- Prompt -
Search the data for the string "https" and copy each line where it turns up.

(Source texts of formatted documents)
.....
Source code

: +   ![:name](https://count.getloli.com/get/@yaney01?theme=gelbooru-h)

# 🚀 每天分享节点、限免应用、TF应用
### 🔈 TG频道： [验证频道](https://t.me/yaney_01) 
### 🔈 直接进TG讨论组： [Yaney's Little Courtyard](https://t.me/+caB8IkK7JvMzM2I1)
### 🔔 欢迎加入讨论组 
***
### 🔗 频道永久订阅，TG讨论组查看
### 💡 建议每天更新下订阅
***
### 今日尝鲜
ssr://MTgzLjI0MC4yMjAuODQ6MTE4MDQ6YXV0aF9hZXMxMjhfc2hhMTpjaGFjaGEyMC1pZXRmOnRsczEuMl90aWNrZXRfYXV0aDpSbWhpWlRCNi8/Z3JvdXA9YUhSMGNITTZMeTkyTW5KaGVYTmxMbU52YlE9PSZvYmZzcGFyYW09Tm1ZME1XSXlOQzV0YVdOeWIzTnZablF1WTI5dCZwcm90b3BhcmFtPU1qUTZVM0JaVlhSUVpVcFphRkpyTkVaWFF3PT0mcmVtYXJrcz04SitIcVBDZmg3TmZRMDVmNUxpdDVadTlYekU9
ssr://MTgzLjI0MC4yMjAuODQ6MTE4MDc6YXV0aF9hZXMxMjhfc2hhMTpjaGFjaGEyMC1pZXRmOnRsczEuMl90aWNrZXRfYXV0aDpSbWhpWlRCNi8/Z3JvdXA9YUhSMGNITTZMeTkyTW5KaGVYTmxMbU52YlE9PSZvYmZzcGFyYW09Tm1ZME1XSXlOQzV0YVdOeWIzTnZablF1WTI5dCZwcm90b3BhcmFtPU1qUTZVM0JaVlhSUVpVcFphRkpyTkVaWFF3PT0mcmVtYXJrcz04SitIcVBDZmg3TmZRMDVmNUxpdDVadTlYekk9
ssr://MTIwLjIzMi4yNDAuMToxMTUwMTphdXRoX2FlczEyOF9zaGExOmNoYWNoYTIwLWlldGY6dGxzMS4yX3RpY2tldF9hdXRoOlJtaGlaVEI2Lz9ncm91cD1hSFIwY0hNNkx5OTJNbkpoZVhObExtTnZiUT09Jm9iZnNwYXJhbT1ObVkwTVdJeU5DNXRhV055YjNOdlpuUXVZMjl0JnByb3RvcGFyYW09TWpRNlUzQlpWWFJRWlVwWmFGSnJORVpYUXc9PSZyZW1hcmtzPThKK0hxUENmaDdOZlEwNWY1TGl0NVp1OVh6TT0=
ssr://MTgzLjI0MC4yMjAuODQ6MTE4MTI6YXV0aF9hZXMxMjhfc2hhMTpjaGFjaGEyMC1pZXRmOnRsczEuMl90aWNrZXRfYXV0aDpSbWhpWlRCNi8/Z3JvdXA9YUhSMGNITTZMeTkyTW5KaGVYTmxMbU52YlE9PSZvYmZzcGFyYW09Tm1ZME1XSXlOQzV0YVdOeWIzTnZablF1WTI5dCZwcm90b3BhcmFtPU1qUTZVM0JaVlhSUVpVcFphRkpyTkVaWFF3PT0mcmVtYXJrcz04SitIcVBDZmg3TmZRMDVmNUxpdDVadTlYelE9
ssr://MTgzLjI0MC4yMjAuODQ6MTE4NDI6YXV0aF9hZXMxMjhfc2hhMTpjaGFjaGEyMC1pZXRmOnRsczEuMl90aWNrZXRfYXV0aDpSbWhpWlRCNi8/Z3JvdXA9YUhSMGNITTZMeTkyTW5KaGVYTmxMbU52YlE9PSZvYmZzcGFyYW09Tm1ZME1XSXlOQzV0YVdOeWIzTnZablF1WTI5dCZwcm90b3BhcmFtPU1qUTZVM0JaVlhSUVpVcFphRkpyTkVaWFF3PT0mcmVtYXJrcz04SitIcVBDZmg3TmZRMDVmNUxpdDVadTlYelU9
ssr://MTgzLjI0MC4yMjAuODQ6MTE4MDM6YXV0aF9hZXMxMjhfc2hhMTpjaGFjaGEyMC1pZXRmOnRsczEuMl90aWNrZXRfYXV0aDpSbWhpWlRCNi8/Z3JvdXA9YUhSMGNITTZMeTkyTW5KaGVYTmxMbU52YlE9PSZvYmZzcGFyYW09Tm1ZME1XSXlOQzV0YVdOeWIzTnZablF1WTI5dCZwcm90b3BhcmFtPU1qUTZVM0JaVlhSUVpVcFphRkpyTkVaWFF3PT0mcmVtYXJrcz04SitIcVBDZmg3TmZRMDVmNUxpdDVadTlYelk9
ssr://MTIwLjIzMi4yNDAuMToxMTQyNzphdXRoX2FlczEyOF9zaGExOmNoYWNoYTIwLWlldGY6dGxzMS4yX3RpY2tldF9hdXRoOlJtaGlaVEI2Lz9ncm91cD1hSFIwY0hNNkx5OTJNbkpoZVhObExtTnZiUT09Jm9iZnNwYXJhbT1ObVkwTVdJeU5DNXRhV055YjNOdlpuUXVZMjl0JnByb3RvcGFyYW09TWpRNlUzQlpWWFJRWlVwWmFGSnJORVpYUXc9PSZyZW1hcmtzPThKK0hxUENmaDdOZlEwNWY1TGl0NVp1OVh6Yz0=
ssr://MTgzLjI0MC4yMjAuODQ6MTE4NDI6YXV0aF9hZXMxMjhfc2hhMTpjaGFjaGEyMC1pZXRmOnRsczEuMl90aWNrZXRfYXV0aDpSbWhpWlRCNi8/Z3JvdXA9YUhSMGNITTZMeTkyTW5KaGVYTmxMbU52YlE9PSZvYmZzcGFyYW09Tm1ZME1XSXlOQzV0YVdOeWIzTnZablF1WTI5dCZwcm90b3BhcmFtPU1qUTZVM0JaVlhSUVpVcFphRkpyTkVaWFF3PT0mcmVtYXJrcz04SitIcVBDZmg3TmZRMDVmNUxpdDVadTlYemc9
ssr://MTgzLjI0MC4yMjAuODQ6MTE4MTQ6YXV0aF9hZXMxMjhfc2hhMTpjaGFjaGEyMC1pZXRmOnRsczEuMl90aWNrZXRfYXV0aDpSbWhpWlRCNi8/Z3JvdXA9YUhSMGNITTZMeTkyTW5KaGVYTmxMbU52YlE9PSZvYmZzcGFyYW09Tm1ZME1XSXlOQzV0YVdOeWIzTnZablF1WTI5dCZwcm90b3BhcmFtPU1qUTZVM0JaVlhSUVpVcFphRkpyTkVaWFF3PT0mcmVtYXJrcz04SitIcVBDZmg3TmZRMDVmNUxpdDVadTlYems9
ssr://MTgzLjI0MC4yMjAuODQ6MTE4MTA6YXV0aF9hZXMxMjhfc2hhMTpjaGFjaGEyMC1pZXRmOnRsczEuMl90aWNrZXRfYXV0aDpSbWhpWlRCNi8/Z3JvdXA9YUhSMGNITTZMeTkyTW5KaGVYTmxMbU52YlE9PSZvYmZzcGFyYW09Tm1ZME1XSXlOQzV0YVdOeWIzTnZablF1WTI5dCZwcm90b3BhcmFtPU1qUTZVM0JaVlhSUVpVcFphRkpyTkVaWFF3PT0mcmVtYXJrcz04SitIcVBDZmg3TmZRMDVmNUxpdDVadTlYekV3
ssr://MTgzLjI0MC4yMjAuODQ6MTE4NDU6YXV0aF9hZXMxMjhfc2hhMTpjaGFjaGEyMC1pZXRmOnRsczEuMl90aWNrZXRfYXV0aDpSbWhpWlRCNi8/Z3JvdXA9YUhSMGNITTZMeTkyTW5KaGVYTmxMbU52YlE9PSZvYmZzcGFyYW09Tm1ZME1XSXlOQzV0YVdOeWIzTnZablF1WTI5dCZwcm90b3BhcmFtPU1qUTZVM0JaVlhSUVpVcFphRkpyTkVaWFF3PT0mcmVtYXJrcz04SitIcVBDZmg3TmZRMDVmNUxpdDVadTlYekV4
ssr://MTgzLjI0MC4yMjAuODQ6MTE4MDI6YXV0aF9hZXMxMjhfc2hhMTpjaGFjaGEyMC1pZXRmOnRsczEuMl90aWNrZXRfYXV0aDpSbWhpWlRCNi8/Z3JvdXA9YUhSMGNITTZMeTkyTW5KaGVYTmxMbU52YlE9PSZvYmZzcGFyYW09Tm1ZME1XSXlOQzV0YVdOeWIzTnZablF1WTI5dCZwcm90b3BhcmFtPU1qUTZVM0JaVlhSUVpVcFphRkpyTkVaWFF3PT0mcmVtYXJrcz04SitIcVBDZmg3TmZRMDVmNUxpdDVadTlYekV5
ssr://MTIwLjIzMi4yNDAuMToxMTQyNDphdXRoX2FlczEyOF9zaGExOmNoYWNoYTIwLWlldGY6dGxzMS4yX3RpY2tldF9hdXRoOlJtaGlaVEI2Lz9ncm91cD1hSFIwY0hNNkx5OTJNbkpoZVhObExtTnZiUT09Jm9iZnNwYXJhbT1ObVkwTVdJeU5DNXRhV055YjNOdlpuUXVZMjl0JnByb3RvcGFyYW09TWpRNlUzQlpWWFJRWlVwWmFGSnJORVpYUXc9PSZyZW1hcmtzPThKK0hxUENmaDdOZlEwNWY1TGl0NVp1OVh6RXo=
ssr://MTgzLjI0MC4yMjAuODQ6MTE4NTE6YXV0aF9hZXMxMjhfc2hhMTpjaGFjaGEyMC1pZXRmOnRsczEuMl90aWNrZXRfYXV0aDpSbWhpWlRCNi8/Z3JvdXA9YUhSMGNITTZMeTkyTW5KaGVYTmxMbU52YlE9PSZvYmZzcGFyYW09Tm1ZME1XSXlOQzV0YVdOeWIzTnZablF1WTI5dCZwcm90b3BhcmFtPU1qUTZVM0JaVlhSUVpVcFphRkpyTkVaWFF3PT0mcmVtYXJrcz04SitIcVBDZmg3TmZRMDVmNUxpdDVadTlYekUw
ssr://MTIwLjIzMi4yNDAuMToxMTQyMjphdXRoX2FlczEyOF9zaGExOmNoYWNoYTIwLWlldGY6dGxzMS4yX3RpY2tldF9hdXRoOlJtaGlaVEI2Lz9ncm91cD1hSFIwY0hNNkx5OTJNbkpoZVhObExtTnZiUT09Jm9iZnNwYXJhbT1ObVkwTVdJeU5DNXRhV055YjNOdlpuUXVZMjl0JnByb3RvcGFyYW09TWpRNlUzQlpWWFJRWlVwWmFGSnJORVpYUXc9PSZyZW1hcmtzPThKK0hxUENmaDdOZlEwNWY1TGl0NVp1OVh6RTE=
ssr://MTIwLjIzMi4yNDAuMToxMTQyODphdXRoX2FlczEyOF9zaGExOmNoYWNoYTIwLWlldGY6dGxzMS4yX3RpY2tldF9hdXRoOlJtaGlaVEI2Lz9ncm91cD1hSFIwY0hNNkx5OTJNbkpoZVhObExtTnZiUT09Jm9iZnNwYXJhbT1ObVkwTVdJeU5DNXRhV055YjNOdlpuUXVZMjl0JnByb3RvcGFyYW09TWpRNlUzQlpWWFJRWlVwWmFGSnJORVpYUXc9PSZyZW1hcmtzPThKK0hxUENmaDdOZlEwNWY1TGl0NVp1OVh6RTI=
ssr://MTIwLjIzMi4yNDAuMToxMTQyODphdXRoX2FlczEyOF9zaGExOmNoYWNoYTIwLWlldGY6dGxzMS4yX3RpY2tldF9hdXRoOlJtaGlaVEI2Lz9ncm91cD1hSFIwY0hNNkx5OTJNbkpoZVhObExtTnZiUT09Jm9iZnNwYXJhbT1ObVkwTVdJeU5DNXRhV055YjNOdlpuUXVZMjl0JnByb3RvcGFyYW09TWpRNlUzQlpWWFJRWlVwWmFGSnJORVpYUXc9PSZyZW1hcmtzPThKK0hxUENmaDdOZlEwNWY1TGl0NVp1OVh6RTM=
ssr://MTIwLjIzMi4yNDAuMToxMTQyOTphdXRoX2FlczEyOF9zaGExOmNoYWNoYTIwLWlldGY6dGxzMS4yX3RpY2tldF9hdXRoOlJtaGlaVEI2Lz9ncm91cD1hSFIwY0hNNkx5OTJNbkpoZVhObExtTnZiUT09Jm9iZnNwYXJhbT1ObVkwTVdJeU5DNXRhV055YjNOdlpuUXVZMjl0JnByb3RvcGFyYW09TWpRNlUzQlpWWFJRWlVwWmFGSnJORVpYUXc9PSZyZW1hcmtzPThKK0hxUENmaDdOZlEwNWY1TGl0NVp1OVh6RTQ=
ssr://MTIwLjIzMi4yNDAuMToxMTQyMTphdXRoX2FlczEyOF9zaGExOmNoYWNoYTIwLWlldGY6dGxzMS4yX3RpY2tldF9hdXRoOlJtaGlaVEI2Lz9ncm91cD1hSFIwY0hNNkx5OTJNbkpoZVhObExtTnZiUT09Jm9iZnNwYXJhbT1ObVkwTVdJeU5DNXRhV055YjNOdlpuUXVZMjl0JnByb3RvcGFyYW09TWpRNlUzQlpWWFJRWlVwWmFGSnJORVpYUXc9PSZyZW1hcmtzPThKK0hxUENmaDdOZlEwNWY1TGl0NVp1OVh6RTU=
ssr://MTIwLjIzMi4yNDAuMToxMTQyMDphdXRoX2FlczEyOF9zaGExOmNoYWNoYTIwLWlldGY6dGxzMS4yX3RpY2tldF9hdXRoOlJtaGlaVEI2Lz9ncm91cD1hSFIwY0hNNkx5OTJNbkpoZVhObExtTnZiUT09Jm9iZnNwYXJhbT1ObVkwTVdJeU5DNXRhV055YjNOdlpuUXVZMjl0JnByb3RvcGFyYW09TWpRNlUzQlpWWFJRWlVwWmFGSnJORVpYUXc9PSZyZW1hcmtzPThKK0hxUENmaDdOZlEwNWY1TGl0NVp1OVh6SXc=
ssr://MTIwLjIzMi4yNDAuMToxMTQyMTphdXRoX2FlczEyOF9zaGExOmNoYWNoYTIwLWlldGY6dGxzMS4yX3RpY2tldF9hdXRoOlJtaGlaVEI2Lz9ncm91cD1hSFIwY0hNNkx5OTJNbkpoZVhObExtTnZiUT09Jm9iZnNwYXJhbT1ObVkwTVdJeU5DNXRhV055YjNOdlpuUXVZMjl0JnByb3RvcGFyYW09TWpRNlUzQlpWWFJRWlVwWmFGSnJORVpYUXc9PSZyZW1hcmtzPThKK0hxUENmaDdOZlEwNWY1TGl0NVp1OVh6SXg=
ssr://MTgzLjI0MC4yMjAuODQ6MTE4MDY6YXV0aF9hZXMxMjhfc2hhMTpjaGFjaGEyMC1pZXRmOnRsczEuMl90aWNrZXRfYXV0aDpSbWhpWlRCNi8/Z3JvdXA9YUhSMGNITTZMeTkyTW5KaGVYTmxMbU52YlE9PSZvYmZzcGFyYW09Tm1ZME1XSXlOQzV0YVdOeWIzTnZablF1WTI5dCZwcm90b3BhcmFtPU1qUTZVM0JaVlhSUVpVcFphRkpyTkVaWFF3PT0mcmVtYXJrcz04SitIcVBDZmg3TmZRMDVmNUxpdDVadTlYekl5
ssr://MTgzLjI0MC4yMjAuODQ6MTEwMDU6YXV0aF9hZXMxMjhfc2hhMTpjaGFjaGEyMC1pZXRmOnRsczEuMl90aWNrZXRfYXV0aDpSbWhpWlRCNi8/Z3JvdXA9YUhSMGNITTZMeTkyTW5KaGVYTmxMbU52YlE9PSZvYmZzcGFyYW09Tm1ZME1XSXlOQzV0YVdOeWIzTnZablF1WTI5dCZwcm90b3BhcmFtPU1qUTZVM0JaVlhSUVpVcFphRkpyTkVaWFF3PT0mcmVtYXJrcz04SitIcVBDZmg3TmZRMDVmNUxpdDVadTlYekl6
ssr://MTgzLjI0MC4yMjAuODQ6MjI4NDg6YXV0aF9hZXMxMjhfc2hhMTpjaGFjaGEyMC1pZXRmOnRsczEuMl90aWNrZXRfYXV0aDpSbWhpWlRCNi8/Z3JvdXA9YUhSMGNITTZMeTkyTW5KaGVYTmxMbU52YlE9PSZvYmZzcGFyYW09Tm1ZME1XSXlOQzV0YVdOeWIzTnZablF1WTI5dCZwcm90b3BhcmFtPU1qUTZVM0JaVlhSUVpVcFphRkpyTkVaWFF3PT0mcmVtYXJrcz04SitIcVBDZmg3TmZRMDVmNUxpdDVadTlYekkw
.....
- Written response -
: +   ![:name](https://count.getloli.com/get/@yaney01?theme=gelbooru-h)
### 🔈 TG频道： [验证频道](https://t.me/yaney_01) 
### 🔈 直接进TG讨论组： [Yaney's Little Courtyard](https://t.me/+caB8IkK7JvMzM2I1)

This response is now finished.